The past week in China was National Week, or Golden Week. On the first of October was National Day, a holiday that commemorates the founding of the People’s Republic of China and Mao Zedong. The days following it acted as an extension to this celebration. During this break, I went to Chengdu and visited the Chengdu Research Base of Giant Panda Breeding. This made me wonder why pandas were so prized in comparison to other animals. I found out that pandas are an integral part of China’s political system. There is even a term called, “Panda Politics.”
In comparison to turtles, tigers, phoenixes, and dragons, whose significance is deeply rooted in Chinese folklore and culture, pandas are China’s recent obsession.

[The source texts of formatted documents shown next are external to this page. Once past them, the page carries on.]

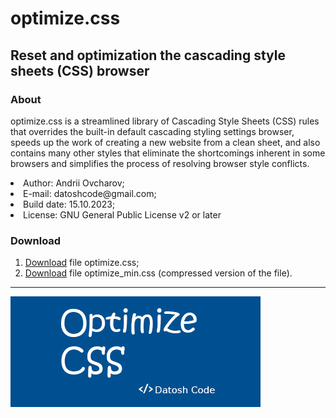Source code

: <h1>optimize.css</h1>

<h2>Reset and optimization the cascading style sheets (CSS) browser </h2>
<h3>About</h3>
<p>
optimize.css is a streamlined library of Cascading Style Sheets (CSS) rules that
overrides the built-in default cascading styling settings
browser, speeds up the work of creating a new website from a clean sheet,
and also contains many other styles that eliminate the shortcomings inherent in some
browsers and simplifies the process of resolving browser style conflicts.
</p

<ul>
  <li>Author: Andrii Ovcharov;</li>
  <li>E-mail: datoshcode@gmail.com;</li>
  <li>Build date: 15.10.2023;</li>
  <li>License: GNU General Public License v2 or later</li>
</ul>  

<h3>Download</h3>
<ol>
  <li>
    <a href="https://drive.google.com/file/d/1o_ujCAtzQLDZ8ZgTqyr5SwgLUCJ3riXg/view?usp=sharing">Download</a>
    file optimize.css;
  </li>
<li>
  <a href="https://drive.google.com/file/d/1OkOrAHLcU5zPt_WkvuSrA9dJEjuAicXr/view?usp=sharing">Download</a>
  file optimize_min.css (compressed version of the file).
</li>
</ol>

<hr>

<div>
  <img src="img.jpg">
</div>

When searching for why pandas are so important in Chinese culture, insubstantial results like they’re “as strong as tigers,” or they represent yin and yang because of their black and white pattern. On a less idealistic and more cynical platform, pandas do not represent peace and friendship but rather earn a profit for China. According to an article in the Los Angeles Times, provinces that neighbor panda reserves has increased their annual income by an average of 56% between 2000 and 2010.
Now, Panda Politics, or Panda Diplomacy, is China’s use of giant pandas as diplomatic gifts to other countries. This practice can be trace back to the Tang Dynasty, when Empress Wu Zeitian sent a pair of pandas to the Japanese emperor, however, this practice has made a comeback within the past century. One highlight of Panda Politics was when President Richard Nixon received two pandas from China in 1972. These two pandas became extremely popular and China’s gift was seen as a diplomatic success as it demonstrated China’s enthusiasm to establish official relationships with U.S. As of 1984 though, pandas were not only used just as diplomatic agents but also offered on a ten-year loan. Standard loan terms included a fee of up to 1 million USD per year. If any cubs were born during this loan period, then the cub becomes property of the People’s Republic of China.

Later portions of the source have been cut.